Isabel hopes that other students take advantage of United Way’s opportunities and resources. “As I got to know the Orange County United Way team, I could see their dedication to helping the community. The Class of 2021 e-Mentoring Program helped me to keep going and not give up. Especially during my second semester—there were lots of decisions I had to make about college and money was something I had to consider—it got to me. The program reinforced the idea that I can do it and I should continue forward because my community is cheering me on.”


At the start of the pandemic, Alexies took on extra responsibilities at home helping her younger siblings while their mother and grandmother worked. She fed them and made sure they were attending their online classes while still trying to keep up with her own studies. After several weeks of this, however, her mom and grandmother both lost their jobs.

“I was doing a lot of thinking about how to pay for college—it’s not affordable for a lot of people and our college savings had to be used when they lost their jobs. I still wanted to pursue college, but knew I might have to take a gap year,” Alexies shared.

Alexies decided to participate in the e-Mentoring Program and quickly realized she wasn’t alone in her concerns. “Many of the other mentees had the same questions that I had about applying to college and most of us had the same fears as well.”

Initially, Alexies worried what the e-Mentoring Program would be like—would it feel strange to be paired with a mentor? But, she quickly discovered that she and her mentor, Dana, actually had a lot in common. “During our first Zoom meeting, I learned that we love the same shows. It was so amazing that I was able to connect with this person and was able to open up to her.”

Alexies was relieved to have a mentor she trusted to answer some of her questions about the future. “We migrated when I was 11 so I didn’t want to make my mum feel bad about not knowing things [about college.]”

In addition to building confidence in her essay writing abilities, the program taught Alexies valuable life skills. She especially enjoyed the budget workshop, which she found very useful and eye opening.
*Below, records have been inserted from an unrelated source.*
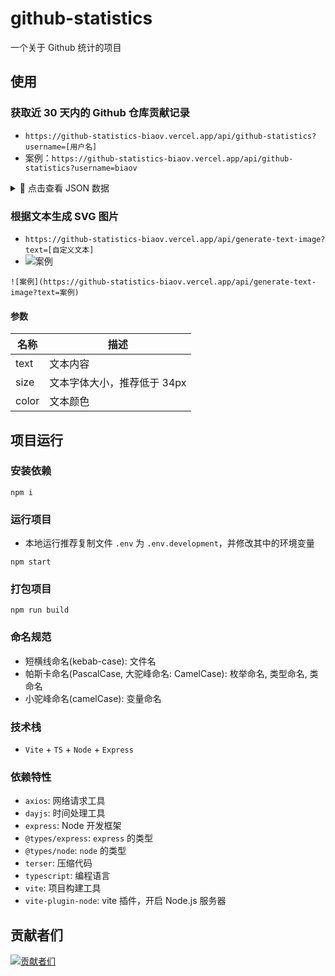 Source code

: # github-statistics

一个关于 Github 统计的项目

## 使用

### 获取近 30 天内的 Github 仓库贡献记录

- `https://github-statistics-biaov.vercel.app/api/github-statistics?username=[用户名]`
- 案例：`https://github-statistics-biaov.vercel.app/api/github-statistics?username=biaov`

<details>
<summary>👀 点击查看 JSON 数据</summary>

```json
{
  "contributions": [
    {
      "contributionCount": 3,
      "date": "2023-08-28"
    },
    {
      "contributionCount": 3,
      "date": "2023-08-29"
    },
    {
      "contributionCount": 3,
      "date": "2023-08-30"
    },
    {
      "contributionCount": 3,
      "date": "2023-08-31"
    },
    {
      "contributionCount": 10,
      "date": "2023-09-01"
    },
    {
      "contributionCount": 39,
      "date": "2023-09-02"
    },
    {
      "contributionCount": 3,
      "date": "2023-09-03"
    },
    {
      "contributionCount": 3,
      "date": "2023-09-04"
    },
    {
      "contributionCount": 5,
      "date": "2023-09-05"
    },
    {
      "contributionCount": 4,
      "date": "2023-09-06"
    },
    {
      "contributionCount": 3,
      "date": "2023-09-07"
    },
    {
      "contributionCount": 11,
      "date": "2023-09-08"
    },
    {
      "contributionCount": 3,
      "date": "2023-09-09"
    },
    {
      "contributionCount": 3,
      "date": "2023-09-10"
    },
    {
      "contributionCount": 20,
      "date": "2023-09-11"
    },
    {
      "contributionCount": 16,
      "date": "2023-09-12"
    },
    {
      "contributionCount": 20,
      "date": "2023-09-13"
    },
    {
      "contributionCount": 4,
      "date": "2023-09-14"
    },
    {
      "contributionCount": 5,
      "date": "2023-09-15"
    },
    {
      "contributionCount": 3,
      "date": "2023-09-16"
    },
    {
      "contributionCount": 3,
      "date": "2023-09-17"
    },
    {
      "contributionCount": 22,
      "date": "2023-09-18"
    },
    {
      "contributionCount": 6,
      "date": "2023-09-19"
    },
    {
      "contributionCount": 16,
      "date": "2023-09-20"
    },
    {
      "contributionCount": 3,
      "date": "2023-09-21"
    },
    {
      "contributionCount": 6,
      "date": "2023-09-22"
    },
    {
      "contributionCount": 3,
      "date": "2023-09-23"
    },
    {
      "contributionCount": 0,
      "date": "2023-09-24"
    },
    {
      "contributionCount": 20,
      "date": "2023-09-25"
    },
    {
      "contributionCount": 5,
      "date": "2023-09-26"
    },
    {
      "contributionCount": 3,
      "date": "2023-09-27"
    }
  ],
  "name": "biaov"
}
```

</details>

### 根据文本生成 SVG 图片

- `https://github-statistics-biaov.vercel.app/api/generate-text-image?text=[自定义文本]`
- ![案例](https://github-statistics-biaov.vercel.app/api/generate-text-image?text=案例)

```text
![案例](https://github-statistics-biaov.vercel.app/api/generate-text-image?text=案例)
```

#### 参数

| 名称  | 描述                        |
| ----- | --------------------------- |
| text  | 文本内容                    |
| size  | 文本字体大小，推荐低于 34px |
| color | 文本颜色                    |

## 项目运行

### 安装依赖

```Basic
npm i
```

### 运行项目

- 本地运行推荐复制文件 `.env` 为 `.env.development`，并修改其中的环境变量

```Basic
npm start
```

### 打包项目

```Basic
npm run build
```

### 命名规范

- 短横线命名(kebab-case): 文件名
- 帕斯卡命名(PascalCase, 大驼峰命名: CamelCase): 枚举命名, 类型命名, 类命名
- 小驼峰命名(camelCase): 变量命名

### 技术栈

- `Vite` + `TS` + `Node` + `Express`

### 依赖特性

- `axios`: 网络请求工具
- `dayjs`: 时间处理工具
- `express`: Node 开发框架
- `@types/express`: `express` 的类型
- `@types/node`: `node` 的类型
- `terser`: 压缩代码
- `typescript`: 编程语言
- `vite`: 项目构建工具
- `vite-plugin-node`: vite 插件，开启 Node.js 服务器

## 贡献者们

[![贡献者们](https://contrib.rocks/image?repo=biaov/github-statistics)](https://github.com/biaov/github-statistics/graphs/contributors)
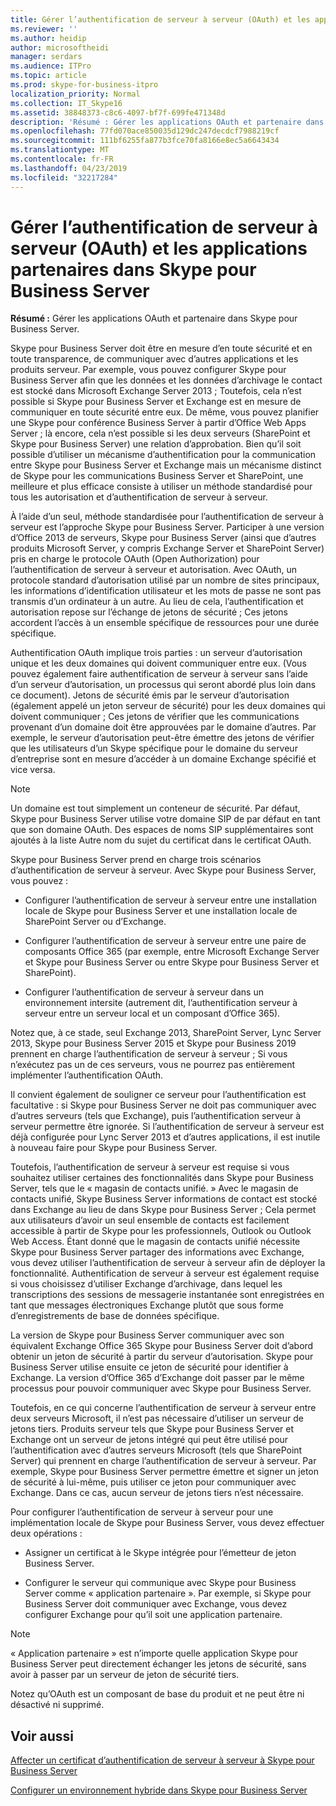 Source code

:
 ```yaml
---
title: Gérer l’authentification de serveur à serveur (OAuth) et les applications partenaires dans Skype pour Business Server
ms.reviewer: ''
ms.author: heidip
author: microsoftheidi
manager: serdars
ms.audience: ITPro
ms.topic: article
ms.prod: skype-for-business-itpro
localization_priority: Normal
ms.collection: IT_Skype16
ms.assetid: 38848373-c8c6-4097-bf7f-699fe471348d
description: 'Résumé : Gérer les applications OAuth et partenaire dans Skype pour Business Server.'
ms.openlocfilehash: 77fd070ace850035d129dc247decdcf7988219cf
ms.sourcegitcommit: 111bf6255fa877b3fce70fa8166e8ec5a6643434
ms.translationtype: MT
ms.contentlocale: fr-FR
ms.lasthandoff: 04/23/2019
ms.locfileid: "32217284"
---
```

# <a name="manage-server-to-server-authentication-oauth-and-partner-applications-in-skype-for-business-server"></a>Gérer l’authentification de serveur à serveur (OAuth) et les applications partenaires dans Skype pour Business Server
 
**Résumé :** Gérer les applications OAuth et partenaire dans Skype pour Business Server.
  
Skype pour Business Server doit être en mesure d’en toute sécurité et en toute transparence, de communiquer avec d’autres applications et les produits serveur. Par exemple, vous pouvez configurer Skype pour Business Server afin que les données et les données d’archivage le contact est stocké dans Microsoft Exchange Server 2013 ; Toutefois, cela n’est possible si Skype pour Business Server et Exchange est en mesure de communiquer en toute sécurité entre eux. De même, vous pouvez planifier une Skype pour conférence Business Server à partir d’Office Web Apps Server ; là encore, cela n’est possible si les deux serveurs (SharePoint et Skype pour Business Server) une relation d’approbation. Bien qu’il soit possible d’utiliser un mécanisme d’authentification pour la communication entre Skype pour Business Server et Exchange mais un mécanisme distinct de Skype pour les communications Business Server et SharePoint, une meilleure et plus efficace consiste à utiliser un méthode standardisé pour tous les autorisation et d’authentification de serveur à serveur.
  
À l’aide d’un seul, méthode standardisée pour l’authentification de serveur à serveur est l’approche Skype pour Business Server. Participer à une version d’Office 2013 de serveurs, Skype pour Business Server (ainsi que d’autres produits Microsoft Server, y compris Exchange Server et SharePoint Server) pris en charge le protocole OAuth (Open Authorization) pour l’authentification de serveur à serveur et autorisation. Avec OAuth, un protocole standard d’autorisation utilisé par un nombre de sites principaux, les informations d’identification utilisateur et les mots de passe ne sont pas transmis d’un ordinateur à un autre. Au lieu de cela, l’authentification et autorisation repose sur l’échange de jetons de sécurité ; Ces jetons accordent l’accès à un ensemble spécifique de ressources pour une durée spécifique.
  
Authentification OAuth implique trois parties : un serveur d’autorisation unique et les deux domaines qui doivent communiquer entre eux. (Vous pouvez également faire authentification de serveur à serveur sans l’aide d’un serveur d’autorisation, un processus qui seront abordé plus loin dans ce document). Jetons de sécurité émis par le serveur d’autorisation (également appelé un jeton serveur de sécurité) pour les deux domaines qui doivent communiquer ; Ces jetons de vérifier que les communications provenant d’un domaine doit être approuvées par le domaine d’autres. Par exemple, le serveur d’autorisation peut-être émettre des jetons de vérifier que les utilisateurs d’un Skype spécifique pour le domaine du serveur d’entreprise sont en mesure d’accéder à un domaine Exchange spécifié et vice versa.
  
> [!NOTE]
> Un domaine est tout simplement un conteneur de sécurité. Par défaut, Skype pour Business Server utilise votre domaine SIP de par défaut en tant que son domaine OAuth. Des espaces de noms SIP supplémentaires sont ajoutés à la liste Autre nom du sujet du certificat dans le certificat OAuth. 
  
Skype pour Business Server prend en charge trois scénarios d’authentification de serveur à serveur. Avec Skype pour Business Server, vous pouvez :
  
- Configurer l’authentification de serveur à serveur entre une installation locale de Skype pour Business Server et une installation locale de SharePoint Server ou d’Exchange.
    
- Configurer l’authentification de serveur à serveur entre une paire de composants Office 365 (par exemple, entre Microsoft Exchange Server et Skype pour Business Server ou entre Skype pour Business Server et SharePoint).
    
- Configurer l’authentification de serveur à serveur dans un environnement intersite (autrement dit, l’authentification serveur à serveur entre un serveur local et un composant d’Office 365).
    
Notez que, à ce stade, seul Exchange 2013, SharePoint Server, Lync Server 2013, Skype pour Business Server 2015 et Skype pour Business 2019 prennent en charge l’authentification de serveur à serveur ; Si vous n’exécutez pas un de ces serveurs, vous ne pourrez pas entièrement implémenter l’authentification OAuth.
  
Il convient également de souligner ce serveur pour l’authentification est facultative : si Skype pour Business Server ne doit pas communiquer avec d’autres serveurs (tels que Exchange), puis l’authentification serveur à serveur permettre être ignorée. Si l’authentification de serveur à serveur est déjà configurée pour Lync Server 2013 et d’autres applications, il est inutile à nouveau faire pour Skype pour Business Server. 
  
Toutefois, l’authentification de serveur à serveur est requise si vous souhaitez utiliser certaines des fonctionnalités dans Skype pour Business Server, tels que le « magasin de contacts unifié. » Avec le magasin de contacts unifié, Skype Business Server informations de contact est stocké dans Exchange au lieu de dans Skype pour Business Server ; Cela permet aux utilisateurs d’avoir un seul ensemble de contacts est facilement accessible à partir de Skype pour les professionnels, Outlook ou Outlook Web Access. Étant donné que le magasin de contacts unifié nécessite Skype pour Business Server partager des informations avec Exchange, vous devez utiliser l’authentification de serveur à serveur afin de déployer la fonctionnalité. Authentification de serveur à serveur est également requise si vous choisissez d’utiliser Exchange d’archivage, dans lequel les transcriptions des sessions de messagerie instantanée sont enregistrées en tant que messages électroniques Exchange plutôt que sous forme d’enregistrements de base de données spécifique.
  
La version de Skype pour Business Server communiquer avec son équivalent Exchange Office 365 Skype pour Business Server doit d’abord obtenir un jeton de sécurité à partir du serveur d’autorisation. Skype pour Business Server utilise ensuite ce jeton de sécurité pour identifier à Exchange. La version d’Office 365 d’Exchange doit passer par le même processus pour pouvoir communiquer avec Skype pour Business Server.
  
Toutefois, en ce qui concerne l’authentification de serveur à serveur entre deux serveurs Microsoft, il n’est pas nécessaire d’utiliser un serveur de jetons tiers. Produits serveur tels que Skype pour Business Server et Exchange ont un serveur de jetons intégré qui peut être utilisé pour l’authentification avec d’autres serveurs Microsoft (tels que SharePoint Server) qui prennent en charge l’authentification de serveur à serveur. Par exemple, Skype pour Business Server permettre émettre et signer un jeton de sécurité à lui-même, puis utiliser ce jeton pour communiquer avec Exchange. Dans ce cas, aucun serveur de jetons tiers n’est nécessaire.
  
Pour configurer l’authentification de serveur à serveur pour une implémentation locale de Skype pour Business Server, vous devez effectuer deux opérations :
  
- Assigner un certificat à le Skype intégrée pour l’émetteur de jeton Business Server.
    
- Configurer le serveur qui communique avec Skype pour Business Server comme « application partenaire ». Par exemple, si Skype pour Business Server doit communiquer avec Exchange, vous devez configurer Exchange pour qu’il soit une application partenaire.
    
> [!NOTE]
> « Application partenaire » est n’importe quelle application Skype pour Business Server peut directement échanger les jetons de sécurité, sans avoir à passer par un serveur de jeton de sécurité tiers. 
  
Notez qu’OAuth est un composant de base du produit et ne peut être ni désactivé ni supprimé.
  
## <a name="see-also"></a>Voir aussi

[Affecter un certificat d’authentification de serveur à serveur à Skype pour Business Server](assign-a-server-to-server-certificate.md)
  
[Configurer un environnement hybride dans Skype pour Business Server](configure-a-hybrid-environment.md)
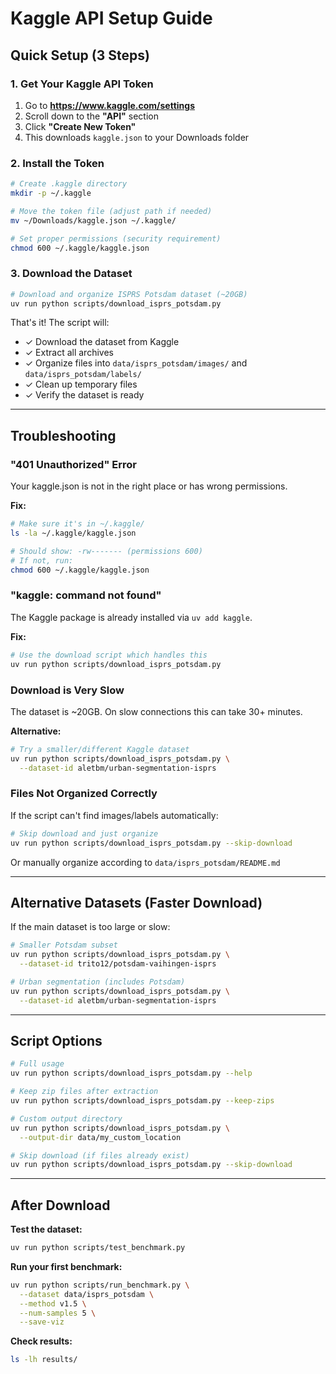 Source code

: # Kaggle API Setup Guide

## Quick Setup (3 Steps)

### 1. Get Your Kaggle API Token

1. Go to **https://www.kaggle.com/settings**
2. Scroll down to the **"API"** section
3. Click **"Create New Token"**
4. This downloads `kaggle.json` to your Downloads folder

### 2. Install the Token

```bash
# Create .kaggle directory
mkdir -p ~/.kaggle

# Move the token file (adjust path if needed)
mv ~/Downloads/kaggle.json ~/.kaggle/

# Set proper permissions (security requirement)
chmod 600 ~/.kaggle/kaggle.json
```

### 3. Download the Dataset

```bash
# Download and organize ISPRS Potsdam dataset (~20GB)
uv run python scripts/download_isprs_potsdam.py
```

That's it! The script will:
- ✓ Download the dataset from Kaggle
- ✓ Extract all archives
- ✓ Organize files into `data/isprs_potsdam/images/` and `data/isprs_potsdam/labels/`
- ✓ Clean up temporary files
- ✓ Verify the dataset is ready

---

## Troubleshooting

### "401 Unauthorized" Error
Your kaggle.json is not in the right place or has wrong permissions.

**Fix:**
```bash
# Make sure it's in ~/.kaggle/
ls -la ~/.kaggle/kaggle.json

# Should show: -rw------- (permissions 600)
# If not, run:
chmod 600 ~/.kaggle/kaggle.json
```

### "kaggle: command not found"
The Kaggle package is already installed via `uv add kaggle`.

**Fix:**
```bash
# Use the download script which handles this
uv run python scripts/download_isprs_potsdam.py
```

### Download is Very Slow
The dataset is ~20GB. On slow connections this can take 30+ minutes.

**Alternative:**
```bash
# Try a smaller/different Kaggle dataset
uv run python scripts/download_isprs_potsdam.py \
  --dataset-id aletbm/urban-segmentation-isprs
```

### Files Not Organized Correctly
If the script can't find images/labels automatically:

```bash
# Skip download and just organize
uv run python scripts/download_isprs_potsdam.py --skip-download
```

Or manually organize according to `data/isprs_potsdam/README.md`

---

## Alternative Datasets (Faster Download)

If the main dataset is too large or slow:

```bash
# Smaller Potsdam subset
uv run python scripts/download_isprs_potsdam.py \
  --dataset-id trito12/potsdam-vaihingen-isprs

# Urban segmentation (includes Potsdam)
uv run python scripts/download_isprs_potsdam.py \
  --dataset-id aletbm/urban-segmentation-isprs
```

---

## Script Options

```bash
# Full usage
uv run python scripts/download_isprs_potsdam.py --help

# Keep zip files after extraction
uv run python scripts/download_isprs_potsdam.py --keep-zips

# Custom output directory
uv run python scripts/download_isprs_potsdam.py \
  --output-dir data/my_custom_location

# Skip download (if files already exist)
uv run python scripts/download_isprs_potsdam.py --skip-download
```

---

## After Download

**Test the dataset:**
```bash
uv run python scripts/test_benchmark.py
```

**Run your first benchmark:**
```bash
uv run python scripts/run_benchmark.py \
  --dataset data/isprs_potsdam \
  --method v1.5 \
  --num-samples 5 \
  --save-viz
```

**Check results:**
```bash
ls -lh results/
```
Another advantage of the program that Alexies found to be extremely beneficial was the laptop she received. Alexies had always used the school computer, but was unable to do so during the pandemic. Gaining that resource was a game-changer for her. “If you don’t have a laptop [for school], you already have a disadvantage. This program has taken a big weight off of my shoulders—I feel relieved.”

Alexies graduated on June 10, 2021 and will attend Cornell University in the fall with plans to study biology and public health. Although this will be her first time away from her family, Alexies is comforted knowing that she has gained knowledge and tools to help her moving forward and, if needed, she has a mentor she can reach out to as well.

Alexies, Class of 2021 mentee

“Orange County United Way is working together to build a better future by providing a program we don’t usually have at school: Learning what to do after you graduate,” Alexies said. “Having a mentor is really helpful too—especially for those who don’t have access to resources and opportunities. This program encourages every student to go for it and makes you believe that you can [go to college] if you want to.”

Congratulations to Alexies, Isabel, and the entire Class of 2021 e-Mentoring Program participants! We are so proud of you and wish you all the best in your future endeavors!